# Task statement:
For every line in the records that has the word "ScrubInlineDateTimesInstance", make a copy.
#### Data for analysis ####
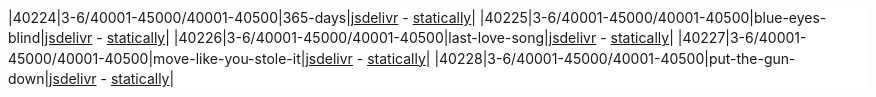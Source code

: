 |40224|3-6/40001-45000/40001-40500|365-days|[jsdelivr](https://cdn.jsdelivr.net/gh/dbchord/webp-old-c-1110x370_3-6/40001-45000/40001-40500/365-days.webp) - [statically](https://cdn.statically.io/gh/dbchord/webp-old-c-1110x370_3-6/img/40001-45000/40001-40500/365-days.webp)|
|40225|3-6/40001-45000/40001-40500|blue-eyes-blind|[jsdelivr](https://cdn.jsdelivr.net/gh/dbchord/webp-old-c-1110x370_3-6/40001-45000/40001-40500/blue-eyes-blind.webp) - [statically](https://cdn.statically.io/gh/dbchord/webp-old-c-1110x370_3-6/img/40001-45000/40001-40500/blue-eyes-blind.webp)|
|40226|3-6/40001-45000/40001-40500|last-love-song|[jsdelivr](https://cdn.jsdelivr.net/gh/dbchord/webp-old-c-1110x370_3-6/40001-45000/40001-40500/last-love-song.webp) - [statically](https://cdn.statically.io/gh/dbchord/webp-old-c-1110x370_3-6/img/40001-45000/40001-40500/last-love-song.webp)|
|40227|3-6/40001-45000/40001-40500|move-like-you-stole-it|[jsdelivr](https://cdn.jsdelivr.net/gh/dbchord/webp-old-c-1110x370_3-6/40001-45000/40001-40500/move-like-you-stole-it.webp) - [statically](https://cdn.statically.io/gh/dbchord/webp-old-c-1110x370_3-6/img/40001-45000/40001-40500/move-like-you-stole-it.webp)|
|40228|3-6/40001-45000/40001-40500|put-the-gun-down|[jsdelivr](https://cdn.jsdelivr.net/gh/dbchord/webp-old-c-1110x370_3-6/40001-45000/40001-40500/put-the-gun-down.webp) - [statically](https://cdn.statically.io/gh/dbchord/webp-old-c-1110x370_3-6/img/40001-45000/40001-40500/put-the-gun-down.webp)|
####
#### Data for analysis ####
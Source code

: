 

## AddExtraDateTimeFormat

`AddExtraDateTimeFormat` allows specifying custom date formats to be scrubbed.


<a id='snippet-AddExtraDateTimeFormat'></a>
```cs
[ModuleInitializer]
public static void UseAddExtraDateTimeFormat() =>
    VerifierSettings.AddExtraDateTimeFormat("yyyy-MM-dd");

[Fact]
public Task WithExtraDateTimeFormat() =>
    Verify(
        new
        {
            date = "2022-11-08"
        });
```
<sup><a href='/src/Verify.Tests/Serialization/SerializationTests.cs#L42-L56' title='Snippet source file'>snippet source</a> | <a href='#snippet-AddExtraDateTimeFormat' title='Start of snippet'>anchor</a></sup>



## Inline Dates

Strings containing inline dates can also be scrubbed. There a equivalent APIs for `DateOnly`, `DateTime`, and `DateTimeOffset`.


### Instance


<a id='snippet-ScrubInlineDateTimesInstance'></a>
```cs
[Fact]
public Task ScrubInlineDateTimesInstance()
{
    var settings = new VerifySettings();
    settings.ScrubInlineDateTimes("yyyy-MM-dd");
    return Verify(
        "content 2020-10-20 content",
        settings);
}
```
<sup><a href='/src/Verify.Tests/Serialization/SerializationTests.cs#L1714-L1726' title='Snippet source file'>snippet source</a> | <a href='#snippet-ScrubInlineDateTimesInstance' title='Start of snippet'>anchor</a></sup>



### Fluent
####
# Answer below:
<a id='snippet-ScrubInlineDateTimesInstance'></a>
public Task ScrubInlineDateTimesInstance()
<sup><a href='/src/Verify.Tests/Serialization/SerializationTests.cs#L1714-L1726' title='Snippet source file'>snippet source</a> | <a href='#snippet-ScrubInlineDateTimesInstance' title='Start of snippet'>anchor</a></sup>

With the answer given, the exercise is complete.